<<<<

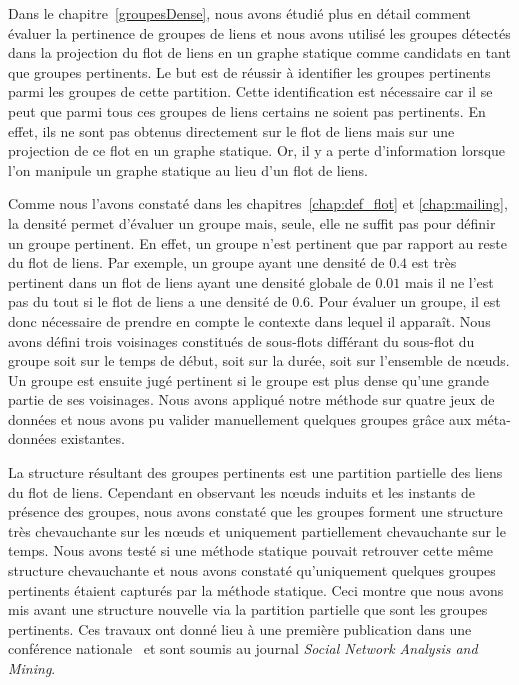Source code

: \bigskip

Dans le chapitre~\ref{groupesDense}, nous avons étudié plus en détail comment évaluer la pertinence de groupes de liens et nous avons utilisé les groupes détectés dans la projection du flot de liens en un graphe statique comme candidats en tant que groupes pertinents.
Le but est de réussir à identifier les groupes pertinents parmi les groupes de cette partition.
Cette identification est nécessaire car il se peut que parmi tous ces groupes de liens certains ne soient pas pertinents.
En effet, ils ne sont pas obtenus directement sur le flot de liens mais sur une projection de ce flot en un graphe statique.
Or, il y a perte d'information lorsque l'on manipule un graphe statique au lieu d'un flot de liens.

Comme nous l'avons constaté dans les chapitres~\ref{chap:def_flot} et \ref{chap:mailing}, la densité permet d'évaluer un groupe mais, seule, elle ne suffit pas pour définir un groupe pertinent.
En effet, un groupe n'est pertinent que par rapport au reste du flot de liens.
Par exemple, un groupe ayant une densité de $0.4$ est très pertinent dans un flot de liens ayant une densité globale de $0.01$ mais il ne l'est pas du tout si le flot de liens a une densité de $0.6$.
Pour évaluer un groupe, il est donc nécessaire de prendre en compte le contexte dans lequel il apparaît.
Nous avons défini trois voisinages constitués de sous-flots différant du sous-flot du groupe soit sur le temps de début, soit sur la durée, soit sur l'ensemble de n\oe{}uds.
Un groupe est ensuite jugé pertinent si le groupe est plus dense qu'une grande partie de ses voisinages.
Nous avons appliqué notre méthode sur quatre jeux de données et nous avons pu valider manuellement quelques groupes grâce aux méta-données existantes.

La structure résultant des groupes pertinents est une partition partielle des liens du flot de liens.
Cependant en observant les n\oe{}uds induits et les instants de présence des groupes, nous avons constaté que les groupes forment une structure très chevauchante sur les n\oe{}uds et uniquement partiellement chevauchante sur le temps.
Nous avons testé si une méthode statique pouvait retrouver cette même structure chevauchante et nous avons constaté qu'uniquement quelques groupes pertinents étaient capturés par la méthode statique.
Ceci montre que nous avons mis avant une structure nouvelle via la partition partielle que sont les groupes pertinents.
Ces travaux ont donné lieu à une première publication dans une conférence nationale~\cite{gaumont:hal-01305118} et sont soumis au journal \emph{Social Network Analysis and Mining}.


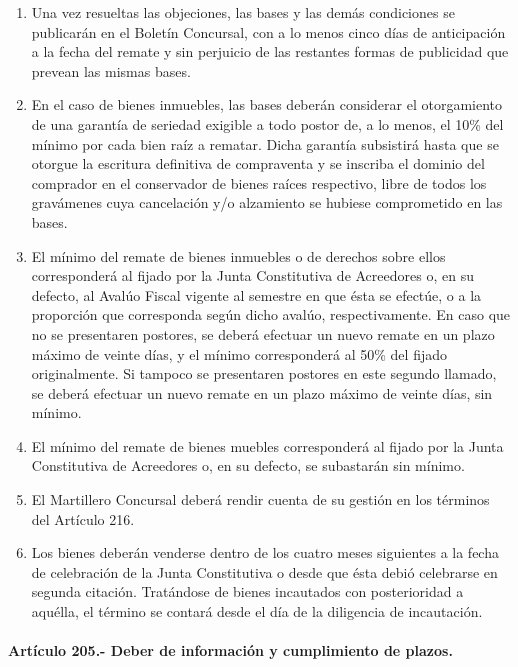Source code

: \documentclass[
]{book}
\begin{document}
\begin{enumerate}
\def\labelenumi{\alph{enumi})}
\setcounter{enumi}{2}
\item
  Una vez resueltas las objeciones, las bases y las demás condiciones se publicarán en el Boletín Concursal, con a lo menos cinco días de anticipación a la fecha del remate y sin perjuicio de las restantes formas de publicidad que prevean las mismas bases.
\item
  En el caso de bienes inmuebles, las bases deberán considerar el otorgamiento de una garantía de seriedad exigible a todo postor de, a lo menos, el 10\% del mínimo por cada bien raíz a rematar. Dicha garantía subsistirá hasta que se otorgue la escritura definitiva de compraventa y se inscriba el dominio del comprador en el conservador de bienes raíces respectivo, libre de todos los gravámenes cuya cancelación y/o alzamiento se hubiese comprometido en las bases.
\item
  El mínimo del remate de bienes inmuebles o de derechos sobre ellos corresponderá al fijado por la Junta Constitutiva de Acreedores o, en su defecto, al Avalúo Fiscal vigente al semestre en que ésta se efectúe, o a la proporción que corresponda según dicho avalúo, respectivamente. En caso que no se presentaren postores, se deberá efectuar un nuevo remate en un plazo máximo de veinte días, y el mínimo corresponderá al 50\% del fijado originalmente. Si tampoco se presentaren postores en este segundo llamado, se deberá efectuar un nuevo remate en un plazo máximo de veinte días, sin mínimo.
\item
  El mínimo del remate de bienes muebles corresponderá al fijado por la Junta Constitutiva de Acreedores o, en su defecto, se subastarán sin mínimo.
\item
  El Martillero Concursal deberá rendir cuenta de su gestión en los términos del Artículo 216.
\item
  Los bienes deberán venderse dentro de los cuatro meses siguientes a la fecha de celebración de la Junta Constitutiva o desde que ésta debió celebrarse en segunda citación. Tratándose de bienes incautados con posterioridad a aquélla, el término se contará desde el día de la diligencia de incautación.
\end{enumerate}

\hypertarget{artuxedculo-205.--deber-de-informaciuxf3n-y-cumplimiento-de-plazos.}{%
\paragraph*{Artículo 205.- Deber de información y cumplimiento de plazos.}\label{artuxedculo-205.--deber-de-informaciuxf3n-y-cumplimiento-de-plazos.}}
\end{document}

>>>>

### Work order
Go line by line through the data and copy any that contain "cumplimiento".

### Response area
\hypertarget{artuxedculo-205.--deber-de-informaciuxf3n-y-cumplimiento-de-plazos.}{%
\paragraph*{Artículo 205.- Deber de información y cumplimiento de plazos.}\label{artuxedculo-205.--deber-de-informaciuxf3n-y-cumplimiento-de-plazos.}}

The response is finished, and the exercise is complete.